- Work request -
Could you transcribe all the entries exactly, omitting the pictures?

- The data -
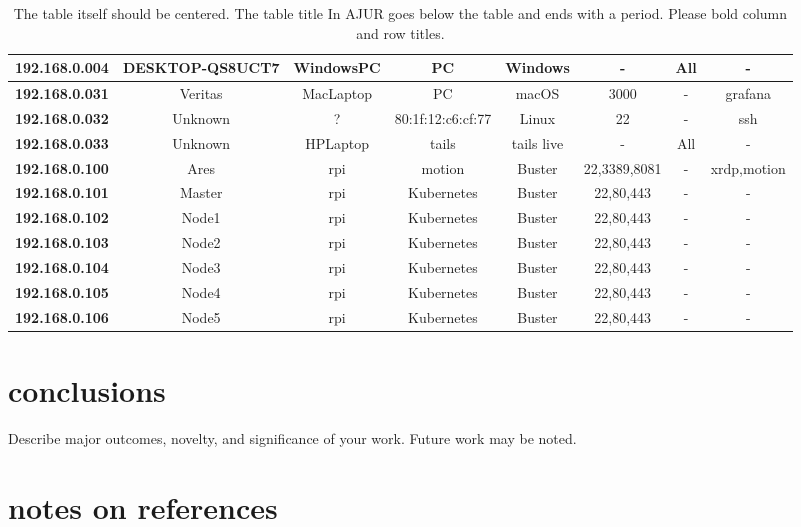 \documentclass[10pt]{article}
\begin{document}
\begin{table}[H]
\begin{center}
\begin{tabular}{ | c | c | c | c | c | c | c | c | }
   \hline
   \textbf{192.168.0.004}  & DESKTOP-QS8UCT7 & WindowsPC & PC & Windows & - & All & - \\  
   \hline
   \textbf{192.168.0.031} & Veritas & MacLaptop & PC & macOS & 3000 & - & grafana \\
   \hline
   \textbf{192.168.0.032} & Unknown & ? & 80:1f:12:c6:cf:77 & Linux & 22 & - & ssh \\
   \hline
   \textbf{192.168.0.033} & Unknown & HPLaptop & tails & tails live & - & All & - \\  
   \hline
   \textbf{192.168.0.100}  & Ares & rpi & motion & Buster & 22,3389,8081 & - & xrdp,motion \\  
   \hline
   \textbf{192.168.0.101}  & Master & rpi & Kubernetes & Buster & 22,80,443 & - & - \\  
   \hline
   \textbf{192.168.0.102}  & Node1 & rpi & Kubernetes & Buster & 22,80,443 & - & - \\  
   \hline
   \textbf{192.168.0.103}  & Node2 & rpi & Kubernetes & Buster & 22,80,443 & - & - \\  
   \hline
   \textbf{192.168.0.104}  & Node3 & rpi & Kubernetes & Buster & 22,80,443 & - & - \\  
   \hline
   \textbf{192.168.0.105}  & Node4 & rpi & Kubernetes & Buster & 22,80,443 & - & - \\  
   \hline
   \textbf{192.168.0.106}  & Node5 & rpi & Kubernetes & Buster & 22,80,443 & - & - \\  
   \hline
  \end{tabular}
  \caption{The table itself should be centered.  The table title In AJUR goes below the table and ends with a period. Please bold column and row titles.}
  \label{local table}
  \end{center}
  \end{table}


\section*{conclusions}
Describe major outcomes, novelty, and significance of your work. Future work may be noted.

\section*{notes on references}
\end{document}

- Result of this exercise -
 \documentclass[10pt]{article}
\begin{document}
\begin{table}[H]
\begin{center}
\begin{tabular}{ | c | c | c | c | c | c | c | c | }
   \hline
   \textbf{192.168.0.004}  & DESKTOP-QS8UCT7 & WindowsPC & PC & Windows & - & All & - \\  
   \hline
   \textbf{192.168.0.031} & Veritas & MacLaptop & PC & macOS & 3000 & - & grafana \\
   \hline
   \textbf{192.168.0.032} & Unknown & ? & 80:1f:12:c6:cf:77 & Linux & 22 & - & ssh \\
   \hline
   \textbf{192.168.0.033} & Unknown & HPLaptop & tails & tails live & - & All & - \\  
   \hline
   \textbf{192.168.0.100}  & Ares & rpi & motion & Buster & 22,3389,8081 & - & xrdp,motion \\  
   \hline
   \textbf{192.168.0.101}  & Master & rpi & Kubernetes & Buster & 22,80,443 & - & - \\  
   \hline
   \textbf{192.168.0.102}  & Node1 & rpi & Kubernetes & Buster & 22,80,443 & - & - \\  
   \hline
   \textbf{192.168.0.103}  & Node2 & rpi & Kubernetes & Buster & 22,80,443 & - & - \\  
   \hline
   \textbf{192.168.0.104}  & Node3 & rpi & Kubernetes & Buster & 22,80,443 & - & - \\  
   \hline
   \textbf{192.168.0.105}  & Node4 & rpi & Kubernetes & Buster & 22,80,443 & - & - \\  
   \hline
   \textbf{192.168.0.106}  & Node5 & rpi & Kubernetes & Buster & 22,80,443 & - & - \\  
   \hline
  \end{tabular}
  \caption{The table itself should be centered.  The table title In AJUR goes below the table and ends with a period. Please bold column and row titles.}
  \label{local table}
  \end{center}
  \end{table}


\section*{conclusions}
Describe major outcomes, novelty, and significance of your work. Future work may be noted.

\section*{notes on references}
\end{document}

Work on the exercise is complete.